> _Description of the task_
Output each record exactly as given. Leave out every picture.

> _Data for this exercise_
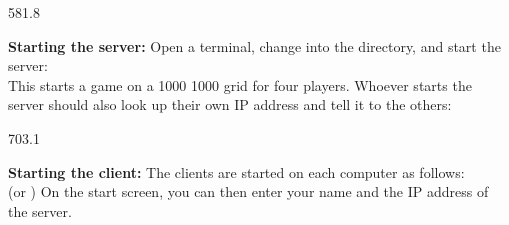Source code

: \documentclass{aslab}
\begin{document}
\begin{region}[x=74.7,right=0]{581.8}
\begin{list}{}{\leftmargin=18bp\itemsep=0pt
  \parsep=0pt\topsep=0pt}
\item[\bfseries(A)\hfill] \textbf{Starting the server:} Open a terminal,
  change into the directory, and start the server:
  \blank
  \\
  \blank
  This starts a game on a 1000\,\texttimes\,1000 grid for four players.
  Whoever starts the server should also look up their own IP address and
  tell it to the others:
  \blank
\end{list}
\end{region}

\begin{region}[x=74.7,right=0]{703.1}
\begin{list}{}{\leftmargin=18bp\itemsep=0pt
  \parsep=0pt\topsep=0pt}
\item[\bfseries(B)\hfill] \textbf{Starting the client:} The clients are
  started on each computer as follows:
  \blank
  \\
  \hspace{3em}(or )
  \blank
  On the start screen, you can then enter your name and the IP address of
  the server.
\end{list}
\end{region}
\end{document}
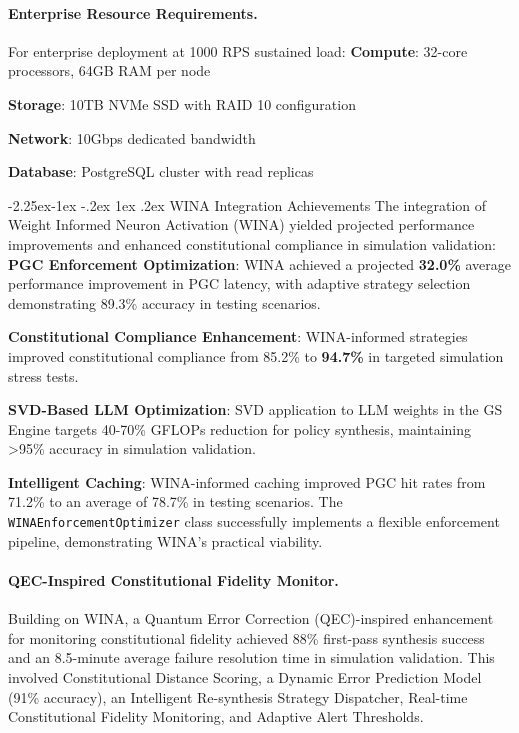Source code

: \documentclass[manuscript,screen,9pt]{acmart}
\makeatletter
\renewcommand\subsection{\@startsection{subsection}{2}{\z@}%
  {-2.25ex\@plus -1ex \@minus -.2ex}%
  {1ex \@plus .2ex}%
  {\normalfont\large\bfseries}}
\makeatother
\begin{document}
\paragraph{Enterprise Resource Requirements.}
For enterprise deployment at 1000 RPS sustained load:
\noindent\textbf{Compute}: 32-core processors, 64GB RAM per node

\noindent\textbf{Storage}: 10TB NVMe SSD with RAID 10 configuration

\noindent\textbf{Network}: 10Gbps dedicated bandwidth

\noindent\textbf{Database}: PostgreSQL cluster with read replicas

\subsection{WINA Integration Achievements}
\label{subsec:wina_integration_achievements}
The integration of Weight Informed Neuron Activation (WINA) yielded projected performance improvements and enhanced constitutional compliance in simulation validation:
\noindent\textbf{PGC Enforcement Optimization}: WINA achieved a projected \textbf{32.0\%} average performance improvement in PGC latency, with adaptive strategy selection demonstrating 89.3\% accuracy in testing scenarios.

\noindent\textbf{Constitutional Compliance Enhancement}: WINA-informed strategies improved constitutional compliance from 85.2\% to \textbf{94.7\%} in targeted simulation stress tests.

\noindent\textbf{SVD-Based LLM Optimization}: SVD application to LLM weights in the GS Engine targets 40-70\% GFLOPs reduction for policy synthesis, maintaining >95\% accuracy in simulation validation.

\noindent\textbf{Intelligent Caching}: WINA-informed caching improved PGC hit rates from 71.2\% to an average of 78.7\% in testing scenarios.
The \texttt{WINAEnforcementOptimizer} class successfully implements a flexible enforcement pipeline, demonstrating WINA's practical viability.

\paragraph{QEC-Inspired Constitutional Fidelity Monitor.} Building on WINA, a Quantum Error Correction (QEC)-inspired enhancement for monitoring constitutional fidelity achieved 88\% first-pass synthesis success and an 8.5-minute average failure resolution time in simulation validation. This involved Constitutional Distance Scoring, a Dynamic Error Prediction Model (91\% accuracy), an Intelligent Re-synthesis Strategy Dispatcher, Real-time Constitutional Fidelity Monitoring, and Adaptive Alert Thresholds.
\end{document}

> _Answer area_
Source code

: \documentclass{aslab}
\begin{document}
\begin{region}[x=74.7,right=0]{581.8}
\begin{list}{}{\leftmargin=18bp\itemsep=0pt
  \parsep=0pt\topsep=0pt}
\item[\bfseries(A)\hfill] \textbf{Starting the server:} Open a terminal,
  change into the directory, and start the server:
  \blank
  \\
  \blank
  This starts a game on a 1000\,\texttimes\,1000 grid for four players.
  Whoever starts the server should also look up their own IP address and
  tell it to the others:
  \blank
\end{list}
\end{region}

\begin{region}[x=74.7,right=0]{703.1}
\begin{list}{}{\leftmargin=18bp\itemsep=0pt
  \parsep=0pt\topsep=0pt}
\item[\bfseries(B)\hfill] \textbf{Starting the client:} The clients are
  started on each computer as follows:
  \blank
  \\
  \hspace{3em}(or )
  \blank
  On the start screen, you can then enter your name and the IP address of
  the server.
\end{list}
\end{region}
\end{document}
Source code

: \documentclass[manuscript,screen,9pt]{acmart}
\makeatletter
\renewcommand\subsection{\@startsection{subsection}{2}{\z@}%
  {-2.25ex\@plus -1ex \@minus -.2ex}%
  {1ex \@plus .2ex}%
  {\normalfont\large\bfseries}}
\makeatother
\begin{document}
\paragraph{Enterprise Resource Requirements.}
For enterprise deployment at 1000 RPS sustained load:
\noindent\textbf{Compute}: 32-core processors, 64GB RAM per node

\noindent\textbf{Storage}: 10TB NVMe SSD with RAID 10 configuration

\noindent\textbf{Network}: 10Gbps dedicated bandwidth

\noindent\textbf{Database}: PostgreSQL cluster with read replicas

\subsection{WINA Integration Achievements}
\label{subsec:wina_integration_achievements}
The integration of Weight Informed Neuron Activation (WINA) yielded projected performance improvements and enhanced constitutional compliance in simulation validation:
\noindent\textbf{PGC Enforcement Optimization}: WINA achieved a projected \textbf{32.0\%} average performance improvement in PGC latency, with adaptive strategy selection demonstrating 89.3\% accuracy in testing scenarios.

\noindent\textbf{Constitutional Compliance Enhancement}: WINA-informed strategies improved constitutional compliance from 85.2\% to \textbf{94.7\%} in targeted simulation stress tests.

\noindent\textbf{SVD-Based LLM Optimization}: SVD application to LLM weights in the GS Engine targets 40-70\% GFLOPs reduction for policy synthesis, maintaining >95\% accuracy in simulation validation.

\noindent\textbf{Intelligent Caching}: WINA-informed caching improved PGC hit rates from 71.2\% to an average of 78.7\% in testing scenarios.
The \texttt{WINAEnforcementOptimizer} class successfully implements a flexible enforcement pipeline, demonstrating WINA's practical viability.

\paragraph{QEC-Inspired Constitutional Fidelity Monitor.} Building on WINA, a Quantum Error Correction (QEC)-inspired enhancement for monitoring constitutional fidelity achieved 88\% first-pass synthesis success and an 8.5-minute average failure resolution time in simulation validation. This involved Constitutional Distance Scoring, a Dynamic Error Prediction Model (91\% accuracy), an Intelligent Re-synthesis Strategy Dispatcher, Real-time Constitutional Fidelity Monitoring, and Adaptive Alert Thresholds.
\end{document}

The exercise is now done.